═══ Given data ═══

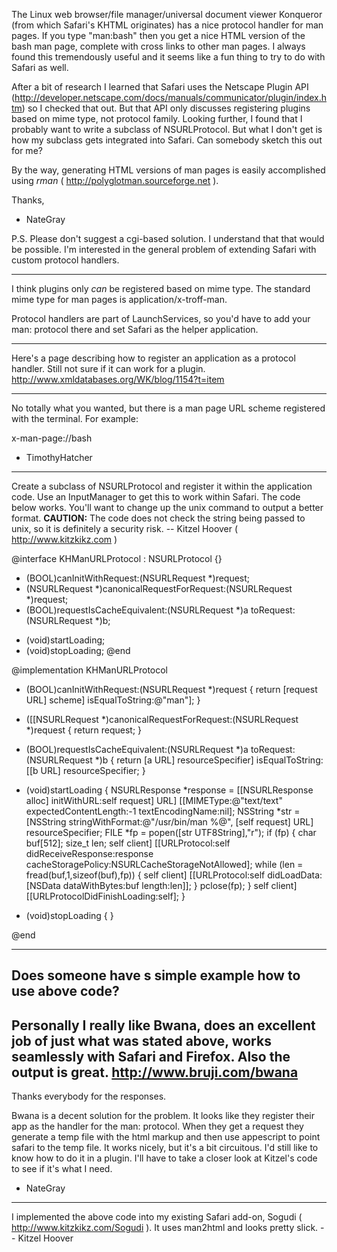 

The Linux web browser/file manager/universal document viewer Konqueror (from which Safari's KHTML originates) has a nice protocol handler for man pages.  If you type "man:bash" then you get a nice HTML version of the bash man page, complete with cross links to other man pages.  I always found this tremendously useful and it seems like a fun thing to try to do with Safari as well.  

After a bit of research I learned that Safari uses the Netscape Plugin API (http://developer.netscape.com/docs/manuals/communicator/plugin/index.htm) so I checked that out.  But that API only discusses registering plugins based on mime type, not protocol family.  Looking further, I found that I probably want to write a subclass of NSURLProtocol.  But what I don't get is how my subclass gets integrated into Safari.  Can somebody sketch this out for me?

By the way, generating HTML versions of man pages is easily accomplished using *rman* ( http://polyglotman.sourceforge.net ).

Thanks,
- NateGray

P.S.  Please don't suggest a cgi-based solution.  I understand that that would be possible.  I'm interested in the general problem of extending Safari with custom protocol handlers.

----

I think plugins only *can* be registered based on mime type. The standard mime type for man pages is application/x-troff-man.

Protocol handlers are part of LaunchServices, so you'd have to add your man: protocol there and set Safari as the helper application.

----

Here's a page describing how to register an application as a protocol handler.  Still not sure if it can work for a plugin.
http://www.xmldatabases.org/WK/blog/1154?t=item

----

No totally what you wanted, but there is a man page URL scheme registered with the terminal. For example:

x-man-page://bash

- TimothyHatcher

----

Create a subclass of NSURLProtocol and register it within the application code.  Use an InputManager to get this to work within Safari.  The code below works.  You'll want to change up the unix command to output a better format.  **CAUTION:** The code does not check the string being passed to unix, so it is definitely a security risk.  -- Kitzel Hoover ( http://www.kitzkikz.com )

    
@interface KHManURLProtocol : NSURLProtocol {}
+ (BOOL)canInitWithRequest:(NSURLRequest *)request;
+ (NSURLRequest *)canonicalRequestForRequest:(NSURLRequest *)request;
+ (BOOL)requestIsCacheEquivalent:(NSURLRequest *)a toRequest:(NSURLRequest *)b;
- (void)startLoading;
- (void)stopLoading;
@end

@implementation KHManURLProtocol
+ (BOOL)canInitWithRequest:(NSURLRequest *)request {
    return [request URL] scheme] isEqualToString:@"man"];
}

+ ([[NSURLRequest *)canonicalRequestForRequest:(NSURLRequest *)request {
    return request;
}

+ (BOOL)requestIsCacheEquivalent:(NSURLRequest *)a toRequest:(NSURLRequest *)b {
    return [a URL] resourceSpecifier] isEqualToString:[[b URL] resourceSpecifier;
}

- (void)startLoading {
    NSURLResponse *response = 
        [[NSURLResponse alloc]
        initWithURL:self request] URL] 
        [[MIMEType:@"text/text" 
        expectedContentLength:-1 
        textEncodingName:nil]; 
    NSString *str = 
        [NSString stringWithFormat:@"/usr/bin/man %@",
        [self request] URL] resourceSpecifier;
    FILE *fp = popen([str UTF8String],"r");
    if (fp) {
        char buf[512];
        size_t len;
        self client] 
            [[URLProtocol:self 
            didReceiveResponse:response
            cacheStoragePolicy:NSURLCacheStorageNotAllowed];
        while (len = fread(buf,1,sizeof(buf),fp)) {
            self client] 
                [[URLProtocol:self 
                didLoadData:[NSData dataWithBytes:buf length:len]];
        }
        pclose(fp);
    }
    self client] [[URLProtocolDidFinishLoading:self];
}

- (void)stopLoading {
}

@end


----

Does someone have s simple example how to use above code?
----

Personally I really like Bwana, does an excellent job of just what was stated above, works seamlessly with Safari and Firefox.  Also the output is great.
http://www.bruji.com/bwana
----
Thanks everybody for the responses.

Bwana is a decent solution for the problem.  It looks like they register their app as the handler for the man: protocol.  When they get a request they generate a temp file with the html markup and then use appescript to point safari to the temp file.  It works nicely, but it's a bit circuitous.  I'd still like to know how to do it in a plugin.  I'll have to take a closer look at Kitzel's code to see if it's what I need.

- NateGray

----

I implemented the above code into my existing Safari add-on, Sogudi ( http://www.kitzkikz.com/Sogudi ).  It uses man2html and looks pretty slick. -- Kitzel Hoover

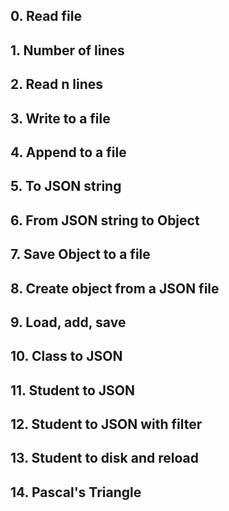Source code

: ##  0\. Read file

##  1\. Number of lines

##  2\. Read n lines

##  3\. Write to a file

##  4\. Append to a file

##  5\. To JSON string

##  6\. From JSON string to Object

##  7\. Save Object to a file

##  8\. Create object from a JSON file

##  9\. Load, add, save

##  10\. Class to JSON

##  11\. Student to JSON

##  12\. Student to JSON with filter

##  13\. Student to disk and reload

##  14\. Pascal's Triangle

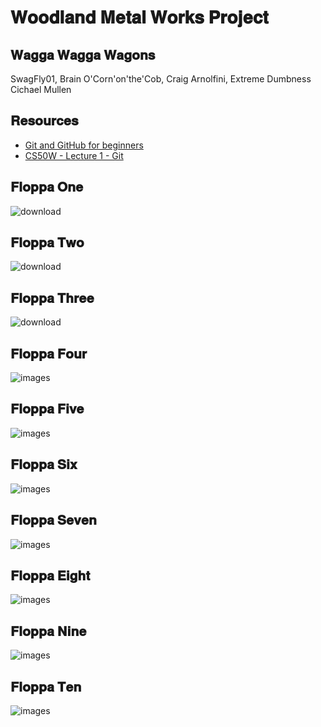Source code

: # 𝐖𝐨𝐨𝐝𝐥𝐚𝐧𝐝 𝐌𝐞𝐭𝐚𝐥 𝐖𝐨𝐫𝐤𝐬 𝐏𝐫𝐨𝐣𝐞𝐜𝐭

## 𝐖𝐚𝐠𝐠𝐚 𝐖𝐚𝐠𝐠𝐚 𝐖𝐚𝐠𝐨𝐧𝐬
SwagFly01, Brain O'Corn'on'the'Cob, Craig Arnolfini, Extreme Dumbness <br>
Cichael Mullen


## 𝐑𝐞𝐬𝐨𝐮𝐫𝐜𝐞𝐬
* [Git and GitHub for beginners](https://youtu.be/tRZGeaHPoaw)
* [CS50W - Lecture 1 - Git](https://youtu.be/NcoBAfJ6l2Q)

## 𝐅𝐥𝐨𝐩𝐩𝐚 𝐎𝐧𝐞

![download](https://user-images.githubusercontent.com/70862234/193843876-5c490069-c480-4003-8642-15c697bd052d.jpg)

## 𝐅𝐥𝐨𝐩𝐩𝐚 𝐓𝐰𝐨

![download](https://user-images.githubusercontent.com/70862234/193844061-f94380ee-7553-46d4-b590-1a7b455c3914.jpg)

## 𝐅𝐥𝐨𝐩𝐩𝐚 𝐓𝐡𝐫𝐞𝐞

![download](https://user-images.githubusercontent.com/70862234/193844223-7645828d-4bb9-4f32-9576-0655dc80a0a6.jpg)

## 𝐅𝐥𝐨𝐩𝐩𝐚 𝐅𝐨𝐮𝐫

![images](https://user-images.githubusercontent.com/70862234/193844719-1a253b84-ec9d-482b-8dd7-47496a76aaba.jpg)

## 𝐅𝐥𝐨𝐩𝐩𝐚 𝐅𝐢𝐯𝐞

![images](https://user-images.githubusercontent.com/70862234/193844778-154702b5-a1b6-45fe-9dd1-45864fc0c016.jpg)

## 𝐅𝐥𝐨𝐩𝐩𝐚 𝐒𝐢𝐱

![images](https://user-images.githubusercontent.com/70862234/193844833-80853559-a433-4d16-8d6d-15693d2d540a.jpg)

## 𝐅𝐥𝐨𝐩𝐩𝐚 𝐒𝐞𝐯𝐞𝐧

![images](https://user-images.githubusercontent.com/70862234/193844904-bc9d2304-0e20-4dee-a81d-a002a34a4783.jpg)

## 𝐅𝐥𝐨𝐩𝐩𝐚 𝐄𝐢𝐠𝐡𝐭

![images](https://user-images.githubusercontent.com/70862234/193844980-2ad93587-7d78-4e5f-af03-82bbf287acca.jpg)

## 𝐅𝐥𝐨𝐩𝐩𝐚 𝐍𝐢𝐧𝐞

![images](https://user-images.githubusercontent.com/70862234/193845093-fbc4800e-d4b0-4a1c-9494-1fc4d7d073c9.jpg)

## 𝐅𝐥𝐨𝐩𝐩𝐚 𝐓𝐞𝐧

![images](https://user-images.githubusercontent.com/70862234/193845170-dd135650-c800-4ade-b6c5-24e64a63f600.jpg)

═══

### Assigned task
Excluding pictures, print all lines above exactly.

### Final answer
The Linux web browser/file manager/universal document viewer Konqueror (from which Safari's KHTML originates) has a nice protocol handler for man pages.  If you type "man:bash" then you get a nice HTML version of the bash man page, complete with cross links to other man pages.  I always found this tremendously useful and it seems like a fun thing to try to do with Safari as well.  

After a bit of research I learned that Safari uses the Netscape Plugin API (http://developer.netscape.com/docs/manuals/communicator/plugin/index.htm) so I checked that out.  But that API only discusses registering plugins based on mime type, not protocol family.  Looking further, I found that I probably want to write a subclass of NSURLProtocol.  But what I don't get is how my subclass gets integrated into Safari.  Can somebody sketch this out for me?

By the way, generating HTML versions of man pages is easily accomplished using *rman* ( http://polyglotman.sourceforge.net ).

Thanks,
- NateGray

P.S.  Please don't suggest a cgi-based solution.  I understand that that would be possible.  I'm interested in the general problem of extending Safari with custom protocol handlers.

----

I think plugins only *can* be registered based on mime type. The standard mime type for man pages is application/x-troff-man.

Protocol handlers are part of LaunchServices, so you'd have to add your man: protocol there and set Safari as the helper application.

----

Here's a page describing how to register an application as a protocol handler.  Still not sure if it can work for a plugin.
http://www.xmldatabases.org/WK/blog/1154?t=item

----

No totally what you wanted, but there is a man page URL scheme registered with the terminal. For example:

x-man-page://bash

- TimothyHatcher

----

Create a subclass of NSURLProtocol and register it within the application code.  Use an InputManager to get this to work within Safari.  The code below works.  You'll want to change up the unix command to output a better format.  **CAUTION:** The code does not check the string being passed to unix, so it is definitely a security risk.  -- Kitzel Hoover ( http://www.kitzkikz.com )

    
@interface KHManURLProtocol : NSURLProtocol {}
+ (BOOL)canInitWithRequest:(NSURLRequest *)request;
+ (NSURLRequest *)canonicalRequestForRequest:(NSURLRequest *)request;
+ (BOOL)requestIsCacheEquivalent:(NSURLRequest *)a toRequest:(NSURLRequest *)b;
- (void)startLoading;
- (void)stopLoading;
@end

@implementation KHManURLProtocol
+ (BOOL)canInitWithRequest:(NSURLRequest *)request {
    return [request URL] scheme] isEqualToString:@"man"];
}

+ ([[NSURLRequest *)canonicalRequestForRequest:(NSURLRequest *)request {
    return request;
}

+ (BOOL)requestIsCacheEquivalent:(NSURLRequest *)a toRequest:(NSURLRequest *)b {
    return [a URL] resourceSpecifier] isEqualToString:[[b URL] resourceSpecifier;
}

- (void)startLoading {
    NSURLResponse *response = 
        [[NSURLResponse alloc]
        initWithURL:self request] URL] 
        [[MIMEType:@"text/text" 
        expectedContentLength:-1 
        textEncodingName:nil]; 
    NSString *str = 
        [NSString stringWithFormat:@"/usr/bin/man %@",
        [self request] URL] resourceSpecifier;
    FILE *fp = popen([str UTF8String],"r");
    if (fp) {
        char buf[512];
        size_t len;
        self client] 
            [[URLProtocol:self 
            didReceiveResponse:response
            cacheStoragePolicy:NSURLCacheStorageNotAllowed];
        while (len = fread(buf,1,sizeof(buf),fp)) {
            self client] 
                [[URLProtocol:self 
                didLoadData:[NSData dataWithBytes:buf length:len]];
        }
        pclose(fp);
    }
    self client] [[URLProtocolDidFinishLoading:self];
}

- (void)stopLoading {
}

@end


----

Does someone have s simple example how to use above code?
----

Personally I really like Bwana, does an excellent job of just what was stated above, works seamlessly with Safari and Firefox.  Also the output is great.
http://www.bruji.com/bwana
----
Thanks everybody for the responses.

Bwana is a decent solution for the problem.  It looks like they register their app as the handler for the man: protocol.  When they get a request they generate a temp file with the html markup and then use appescript to point safari to the temp file.  It works nicely, but it's a bit circuitous.  I'd still like to know how to do it in a plugin.  I'll have to take a closer look at Kitzel's code to see if it's what I need.

- NateGray

----

I implemented the above code into my existing Safari add-on, Sogudi ( http://www.kitzkikz.com/Sogudi ).  It uses man2html and looks pretty slick. -- Kitzel Hoover

Source code

: ##  0\. Read file

##  1\. Number of lines

##  2\. Read n lines

##  3\. Write to a file

##  4\. Append to a file

##  5\. To JSON string

##  6\. From JSON string to Object

##  7\. Save Object to a file

##  8\. Create object from a JSON file

##  9\. Load, add, save

##  10\. Class to JSON

##  11\. Student to JSON

##  12\. Student to JSON with filter

##  13\. Student to disk and reload

##  14\. Pascal's Triangle

Source code

: # 𝐖𝐨𝐨𝐝𝐥𝐚𝐧𝐝 𝐌𝐞𝐭𝐚𝐥 𝐖𝐨𝐫𝐤𝐬 𝐏𝐫𝐨𝐣𝐞𝐜𝐭

## 𝐖𝐚𝐠𝐠𝐚 𝐖𝐚𝐠𝐠𝐚 𝐖𝐚𝐠𝐨𝐧𝐬
SwagFly01, Brain O'Corn'on'the'Cob, Craig Arnolfini, Extreme Dumbness <br>
Cichael Mullen


## 𝐑𝐞𝐬𝐨𝐮𝐫𝐜𝐞𝐬
* [Git and GitHub for beginners](https://youtu.be/tRZGeaHPoaw)
* [CS50W - Lecture 1 - Git](https://youtu.be/NcoBAfJ6l2Q)

## 𝐅𝐥𝐨𝐩𝐩𝐚 𝐎𝐧𝐞

![download](https://user-images.githubusercontent.com/70862234/193843876-5c490069-c480-4003-8642-15c697bd052d.jpg)

## 𝐅𝐥𝐨𝐩𝐩𝐚 𝐓𝐰𝐨

![download](https://user-images.githubusercontent.com/70862234/193844061-f94380ee-7553-46d4-b590-1a7b455c3914.jpg)

## 𝐅𝐥𝐨𝐩𝐩𝐚 𝐓𝐡𝐫𝐞𝐞

![download](https://user-images.githubusercontent.com/70862234/193844223-7645828d-4bb9-4f32-9576-0655dc80a0a6.jpg)

## 𝐅𝐥𝐨𝐩𝐩𝐚 𝐅𝐨𝐮𝐫

![images](https://user-images.githubusercontent.com/70862234/193844719-1a253b84-ec9d-482b-8dd7-47496a76aaba.jpg)

## 𝐅𝐥𝐨𝐩𝐩𝐚 𝐅𝐢𝐯𝐞

![images](https://user-images.githubusercontent.com/70862234/193844778-154702b5-a1b6-45fe-9dd1-45864fc0c016.jpg)

## 𝐅𝐥𝐨𝐩𝐩𝐚 𝐒𝐢𝐱

![images](https://user-images.githubusercontent.com/70862234/193844833-80853559-a433-4d16-8d6d-15693d2d540a.jpg)

## 𝐅𝐥𝐨𝐩𝐩𝐚 𝐒𝐞𝐯𝐞𝐧

![images](https://user-images.githubusercontent.com/70862234/193844904-bc9d2304-0e20-4dee-a81d-a002a34a4783.jpg)

## 𝐅𝐥𝐨𝐩𝐩𝐚 𝐄𝐢𝐠𝐡𝐭

![images](https://user-images.githubusercontent.com/70862234/193844980-2ad93587-7d78-4e5f-af03-82bbf287acca.jpg)

## 𝐅𝐥𝐨𝐩𝐩𝐚 𝐍𝐢𝐧𝐞

![images](https://user-images.githubusercontent.com/70862234/193845093-fbc4800e-d4b0-4a1c-9494-1fc4d7d073c9.jpg)

## 𝐅𝐥𝐨𝐩𝐩𝐚 𝐓𝐞𝐧

![images](https://user-images.githubusercontent.com/70862234/193845170-dd135650-c800-4ade-b6c5-24e64a63f600.jpg)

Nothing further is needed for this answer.